### Exercise goal
Carry over every entry exactly as written, though not the pictures it contains.

++++ Data to use ++++

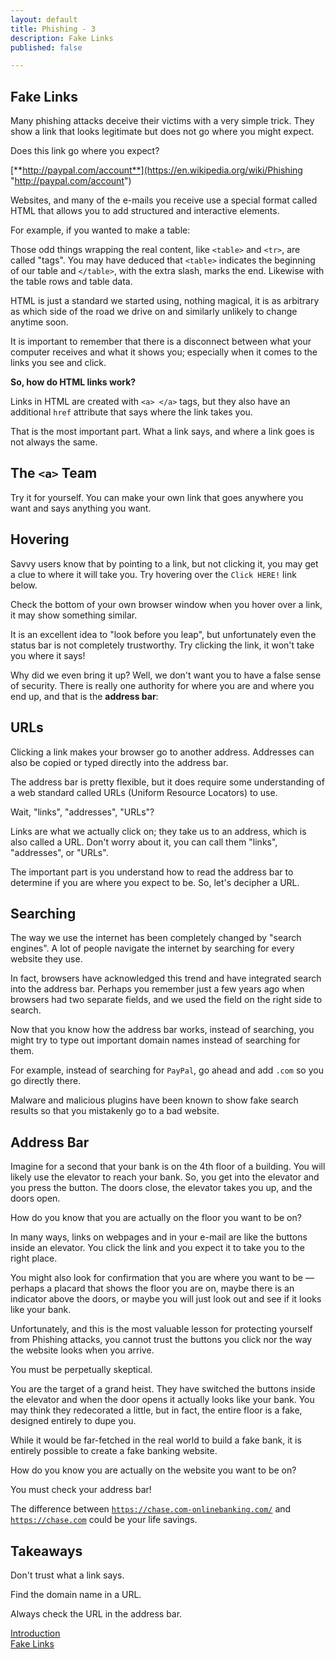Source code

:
 ```yaml
---
layout: default
title: Phishing - 3
description: Fake Links
published: false

---
```

## Fake Links

Many phishing attacks deceive their victims with a very simple trick. They show a link that looks legitimate but does not go where you might expect.

Does this link go where you expect?

[**http://paypal.com/account**](https://en.wikipedia.org/wiki/Phishing "http://paypal.com/account")

Websites, and many of the e-mails you receive use a special format called HTML that allows you to add structured and interactive elements.

For example, if you wanted to make a table:

Those odd things wrapping the real content, like `<table>` and `<tr>`, are called "tags". You may have deduced that `<table>` indicates the beginning of our table and `</table>`, with the extra slash, marks the end. Likewise with the table rows and table data.

HTML is just a standard we started using, nothing magical, it is as arbitrary as which side of the road we drive on and similarly unlikely to change anytime soon.

It is important to remember that there is a disconnect between what your computer receives and what it shows you; especially when it comes to the links you see and click.

**So, how do HTML links work?**

Links in HTML are created with `<a> </a>` tags, but they also have an additional `href` attribute that says where the link takes you.

That is the most important part. What a link says, and where a link goes is not always the same.

## The `<a>` Team

Try it for yourself. You can make your own link that goes anywhere you want and says anything you want.

## Hovering

Savvy users know that by pointing to a link, but not clicking it, you may get a clue to where it will take you. Try hovering over the `Click HERE!` link below.

Check the bottom of your own browser window when you hover over a link, it may show something similar.

It is an excellent idea to "look before you leap", but unfortunately even the status bar is not completely trustworthy. Try clicking the link, it won't take you where it says!

Why did we even bring it up? Well, we don't want you to have a false sense of security. There is really one authority for where you are and where you end up, and that is the **address bar**:

## URLs

Clicking a link makes your browser go to another address. Addresses can also be copied or typed directly into the address bar.

The address bar is pretty flexible, but it does require some understanding of a web standard called URLs (Uniform Resource Locators) to use.

Wait, "links", "addresses", "URLs"?

Links are what we actually click on; they take us to an address, which is also called a URL. Don't worry about it, you can call them "links", "addresses", or "URLs".

The important part is you understand how to read the address bar to determine if you are where you expect to be. So, let's decipher a URL.

## Searching

The way we use the internet has been completely changed by "search engines". A lot of people navigate the internet by searching for every website they use.

In fact, browsers have acknowledged this trend and have integrated search into the address bar. Perhaps you remember just a few years ago when browsers had two separate fields, and we used the field on the right side to search.

Now that you know how the address bar works, instead of searching, you might try to type out important domain names instead of searching for them.

For example, instead of searching for `PayPal`, go ahead and add `.com` so you go directly there.

Malware and malicious plugins have been known to show fake search results so that you mistakenly go to a bad website.

## Address Bar

Imagine for a second that your bank is on the 4th floor of a building. You will likely use the elevator to reach your bank. So, you get into the elevator and you press the button. The doors close, the elevator takes you up, and the doors open.

How do you know that you are actually on the floor you want to be on?

In many ways, links on webpages and in your e-mail are like the buttons inside an elevator. You click the link and you expect it to take you to the right place.

You might also look for confirmation that you are where you want to be — perhaps a placard that shows the floor you are on, maybe there is an indicator above the doors, or maybe you will just look out and see if it looks like your bank.

Unfortunately, and this is the most valuable lesson for protecting yourself from Phishing attacks, you cannot trust the buttons you click nor the way the website looks when you arrive.

You must be perpetually skeptical.

You are the target of a grand heist. They have switched the buttons inside the elevator and when the door opens it actually looks like your bank. You may think they redecorated a little, but in fact, the entire floor is a fake, designed entirely to dupe you.

While it would be far-fetched in the real world to build a fake bank, it is entirely possible to create a fake banking website.

How do you know you are actually on the website you want to be on?

You must check your address bar!

The difference between [`https://chase.com-onlinebanking.com/`](https://chase.com-onlinebanking.com/ "https://chase.com-onlinebanking.com/") and [`https://chase.com`](https://chase.com "https://chase.com") could be your life savings.

## Takeaways

Don't trust what a link says.

Find the domain name in a URL.

Always check the URL in the address bar.

[Introduction](./phishing_introduction.html "Introduction")  
[Fake Links](./ "Fake Links")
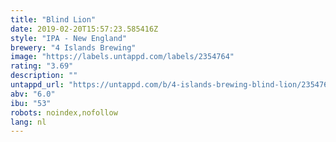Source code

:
 ```yaml
---
title: "Blind Lion"
date: 2019-02-20T15:57:23.585416Z
style: "IPA - New England"
brewery: "4 Islands Brewing"
image: "https://labels.untappd.com/labels/2354764"
rating: "3.69"
description: ""
untappd_url: "https://untappd.com/b/4-islands-brewing-blind-lion/2354764"
abv: "6.0"
ibu: "53"
robots: noindex,nofollow
lang: nl
---
```

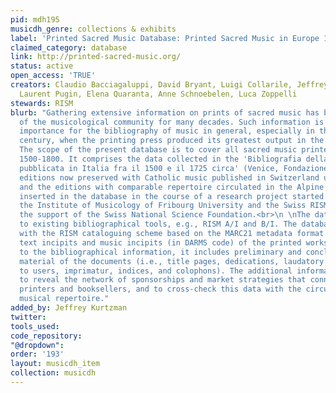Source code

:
 ```yaml
---
pid: mdh195
musicdh_genre: collections & exhibits
label: 'Printed Sacred Music Database: Printed Sacred Music in Europe 1500-1800'
claimed_category: database
link: http://printed-sacred-music.org/
status: active
open_access: 'TRUE'
creators: Claudio Bacciagaluppi, David Bryant, Luigi Collarile, Jeffrey Kurtzman,
  Laurent Pugin, Elena Quaranta, Anne Schnoebelen, Luca Zoppelli
stewards: RISM
blurb: "Gathering extensive information on prints of sacred music has been a wish
  of the musicological community for many decades. Such information is of paramount
  importance for the bibliography of music in general, especially in the seventeenth
  century, when the printing press produced its greatest output in the sacred domain.
  The scope of the present database is to cover all sacred music printed in Europe,
  1500-1800. It comprises the data collected in the 'Bibliografia della musica sacra
  pubblicata in Italia fra il 1500 e il 1725 circa' (Venice, Fondazione Cini). The
  editions now preserved with Catholic music published in Switzerland up to 1800,
  and the editions with comparable repertoire circulated in the Alpine region, are
  inserted in the database in the course of a research project started in 2010 by
  the Institute of Musicology of Fribourg University and the Swiss RISM Office, with
  the support of the Swiss National Science Foundation.<br>\n \nThe data is compared
  to existing bibliographical tools, e.g., RISM A/I and B/I. The database is compliant
  with the RISM cataloguing scheme based on the MARC21 metadata format. It also contains
  text incipits and music incipits (in DARMS code) of the printed works. In addition
  to the bibliographical information, it includes preliminary and concluding textual
  material of the documents (i.e., title pages, dedications, laudatory poems, advice
  to users, imprimatur, indices, and colophons). The additional information helps
  to reveal the network of sponsorships and market strategies that connected dedicatees,
  printers and booksellers, and to cross-check this data with the circulation of the
  musical repertoire."
added_by: Jeffrey Kurtzman
twitter: 
tools_used: 
code_repository: 
"@dropdown": 
order: '193'
layout: musicdh_item
collection: musicdh
---
```

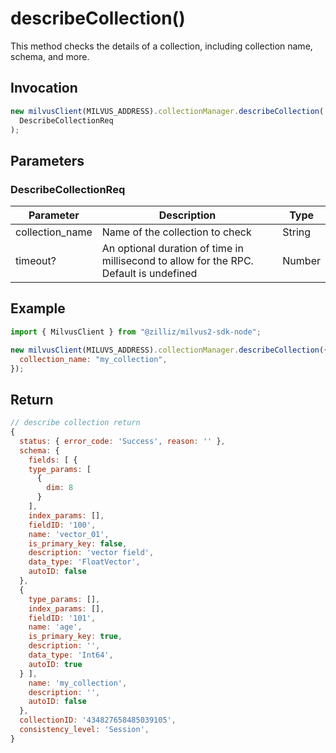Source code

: # describeCollection()

This method checks the details of a collection, including collection name, schema, and more.

## Invocation

```javascript
new milvusClient(MILVUS_ADDRESS).collectionManager.describeCollection(
  DescribeCollectionReq
);
```

## Parameters

### DescribeCollectionReq

| Parameter       | Description                                                                            | Type   |
| --------------- | -------------------------------------------------------------------------------------- | ------ |
| collection_name | Name of the collection to check                                                        | String |
| timeout?        | An optional duration of time in millisecond to allow for the RPC. Default is undefined | Number |

## Example

```javascript
import { MilvusClient } from "@zilliz/milvus2-sdk-node";

new milvusClient(MILUVS_ADDRESS).collectionManager.describeCollection({
  collection_name: "my_collection",
});
```

## Return

```javascript
// describe collection return
{
  status: { error_code: 'Success', reason: '' },
  schema: {
    fields: [ {
    type_params: [
      {
        dim: 8
      }
    ],
    index_params: [],
    fieldID: '100',
    name: 'vector_01',
    is_primary_key: false,
    description: 'vector field',
    data_type: 'FloatVector',
    autoID: false
  },
  {
    type_params: [],
    index_params: [],
    fieldID: '101',
    name: 'age',
    is_primary_key: true,
    description: '',
    data_type: 'Int64',
    autoID: true
  } ],
    name: 'my_collection',
    description: '',
    autoID: false
  },
  collectionID: '434827658485039105',
  consistency_level: 'Session',
}
```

++++

### Output below
Source code

:
 ```yaml
---
layout: default
title: Phishing - 3
description: Fake Links
published: false

---
```

## Fake Links

Many phishing attacks deceive their victims with a very simple trick. They show a link that looks legitimate but does not go where you might expect.

Does this link go where you expect?

[**http://paypal.com/account**](https://en.wikipedia.org/wiki/Phishing "http://paypal.com/account")

Websites, and many of the e-mails you receive use a special format called HTML that allows you to add structured and interactive elements.

For example, if you wanted to make a table:

Those odd things wrapping the real content, like `<table>` and `<tr>`, are called "tags". You may have deduced that `<table>` indicates the beginning of our table and `</table>`, with the extra slash, marks the end. Likewise with the table rows and table data.

HTML is just a standard we started using, nothing magical, it is as arbitrary as which side of the road we drive on and similarly unlikely to change anytime soon.

It is important to remember that there is a disconnect between what your computer receives and what it shows you; especially when it comes to the links you see and click.

**So, how do HTML links work?**

Links in HTML are created with `<a> </a>` tags, but they also have an additional `href` attribute that says where the link takes you.

That is the most important part. What a link says, and where a link goes is not always the same.

## The `<a>` Team

Try it for yourself. You can make your own link that goes anywhere you want and says anything you want.

## Hovering

Savvy users know that by pointing to a link, but not clicking it, you may get a clue to where it will take you. Try hovering over the `Click HERE!` link below.

Check the bottom of your own browser window when you hover over a link, it may show something similar.

It is an excellent idea to "look before you leap", but unfortunately even the status bar is not completely trustworthy. Try clicking the link, it won't take you where it says!

Why did we even bring it up? Well, we don't want you to have a false sense of security. There is really one authority for where you are and where you end up, and that is the **address bar**:

## URLs

Clicking a link makes your browser go to another address. Addresses can also be copied or typed directly into the address bar.

The address bar is pretty flexible, but it does require some understanding of a web standard called URLs (Uniform Resource Locators) to use.

Wait, "links", "addresses", "URLs"?

Links are what we actually click on; they take us to an address, which is also called a URL. Don't worry about it, you can call them "links", "addresses", or "URLs".

The important part is you understand how to read the address bar to determine if you are where you expect to be. So, let's decipher a URL.

## Searching

The way we use the internet has been completely changed by "search engines". A lot of people navigate the internet by searching for every website they use.

In fact, browsers have acknowledged this trend and have integrated search into the address bar. Perhaps you remember just a few years ago when browsers had two separate fields, and we used the field on the right side to search.

Now that you know how the address bar works, instead of searching, you might try to type out important domain names instead of searching for them.

For example, instead of searching for `PayPal`, go ahead and add `.com` so you go directly there.

Malware and malicious plugins have been known to show fake search results so that you mistakenly go to a bad website.

## Address Bar

Imagine for a second that your bank is on the 4th floor of a building. You will likely use the elevator to reach your bank. So, you get into the elevator and you press the button. The doors close, the elevator takes you up, and the doors open.

How do you know that you are actually on the floor you want to be on?

In many ways, links on webpages and in your e-mail are like the buttons inside an elevator. You click the link and you expect it to take you to the right place.

You might also look for confirmation that you are where you want to be — perhaps a placard that shows the floor you are on, maybe there is an indicator above the doors, or maybe you will just look out and see if it looks like your bank.

Unfortunately, and this is the most valuable lesson for protecting yourself from Phishing attacks, you cannot trust the buttons you click nor the way the website looks when you arrive.

You must be perpetually skeptical.

You are the target of a grand heist. They have switched the buttons inside the elevator and when the door opens it actually looks like your bank. You may think they redecorated a little, but in fact, the entire floor is a fake, designed entirely to dupe you.

While it would be far-fetched in the real world to build a fake bank, it is entirely possible to create a fake banking website.

How do you know you are actually on the website you want to be on?

You must check your address bar!

The difference between [`https://chase.com-onlinebanking.com/`](https://chase.com-onlinebanking.com/ "https://chase.com-onlinebanking.com/") and [`https://chase.com`](https://chase.com "https://chase.com") could be your life savings.

## Takeaways

Don't trust what a link says.

Find the domain name in a URL.

Always check the URL in the address bar.

[Introduction](./phishing_introduction.html "Introduction")  
[Fake Links](./ "Fake Links")
Source code

:
 ```yaml
---
title: "Blind Lion"
date: 2019-02-20T15:57:23.585416Z
style: "IPA - New England"
brewery: "4 Islands Brewing"
image: "https://labels.untappd.com/labels/2354764"
rating: "3.69"
description: ""
untappd_url: "https://untappd.com/b/4-islands-brewing-blind-lion/2354764"
abv: "6.0"
ibu: "53"
robots: noindex,nofollow
lang: nl
---
```

Source code

:
 ```yaml
---
pid: mdh195
musicdh_genre: collections & exhibits
label: 'Printed Sacred Music Database: Printed Sacred Music in Europe 1500-1800'
claimed_category: database
link: http://printed-sacred-music.org/
status: active
open_access: 'TRUE'
creators: Claudio Bacciagaluppi, David Bryant, Luigi Collarile, Jeffrey Kurtzman,
  Laurent Pugin, Elena Quaranta, Anne Schnoebelen, Luca Zoppelli
stewards: RISM
blurb: "Gathering extensive information on prints of sacred music has been a wish
  of the musicological community for many decades. Such information is of paramount
  importance for the bibliography of music in general, especially in the seventeenth
  century, when the printing press produced its greatest output in the sacred domain.
  The scope of the present database is to cover all sacred music printed in Europe,
  1500-1800. It comprises the data collected in the 'Bibliografia della musica sacra
  pubblicata in Italia fra il 1500 e il 1725 circa' (Venice, Fondazione Cini). The
  editions now preserved with Catholic music published in Switzerland up to 1800,
  and the editions with comparable repertoire circulated in the Alpine region, are
  inserted in the database in the course of a research project started in 2010 by
  the Institute of Musicology of Fribourg University and the Swiss RISM Office, with
  the support of the Swiss National Science Foundation.<br>\n \nThe data is compared
  to existing bibliographical tools, e.g., RISM A/I and B/I. The database is compliant
  with the RISM cataloguing scheme based on the MARC21 metadata format. It also contains
  text incipits and music incipits (in DARMS code) of the printed works. In addition
  to the bibliographical information, it includes preliminary and concluding textual
  material of the documents (i.e., title pages, dedications, laudatory poems, advice
  to users, imprimatur, indices, and colophons). The additional information helps
  to reveal the network of sponsorships and market strategies that connected dedicatees,
  printers and booksellers, and to cross-check this data with the circulation of the
  musical repertoire."
added_by: Jeffrey Kurtzman
twitter: 
tools_used: 
code_repository: 
"@dropdown": 
order: '193'
layout: musicdh_item
collection: musicdh
---
```

Source code

: # describeCollection()

This method checks the details of a collection, including collection name, schema, and more.

## Invocation

```javascript
new milvusClient(MILVUS_ADDRESS).collectionManager.describeCollection(
  DescribeCollectionReq
);
```

## Parameters

### DescribeCollectionReq

| Parameter       | Description                                                                            | Type   |
| --------------- | -------------------------------------------------------------------------------------- | ------ |
| collection_name | Name of the collection to check                                                        | String |
| timeout?        | An optional duration of time in millisecond to allow for the RPC. Default is undefined | Number |

## Example

```javascript
import { MilvusClient } from "@zilliz/milvus2-sdk-node";

new milvusClient(MILUVS_ADDRESS).collectionManager.describeCollection({
  collection_name: "my_collection",
});
```

## Return

```javascript
// describe collection return
{
  status: { error_code: 'Success', reason: '' },
  schema: {
    fields: [ {
    type_params: [
      {
        dim: 8
      }
    ],
    index_params: [],
    fieldID: '100',
    name: 'vector_01',
    is_primary_key: false,
    description: 'vector field',
    data_type: 'FloatVector',
    autoID: false
  },
  {
    type_params: [],
    index_params: [],
    fieldID: '101',
    name: 'age',
    is_primary_key: true,
    description: '',
    data_type: 'Int64',
    autoID: true
  } ],
    name: 'my_collection',
    description: '',
    autoID: false
  },
  collectionID: '434827658485039105',
  consistency_level: 'Session',
}
```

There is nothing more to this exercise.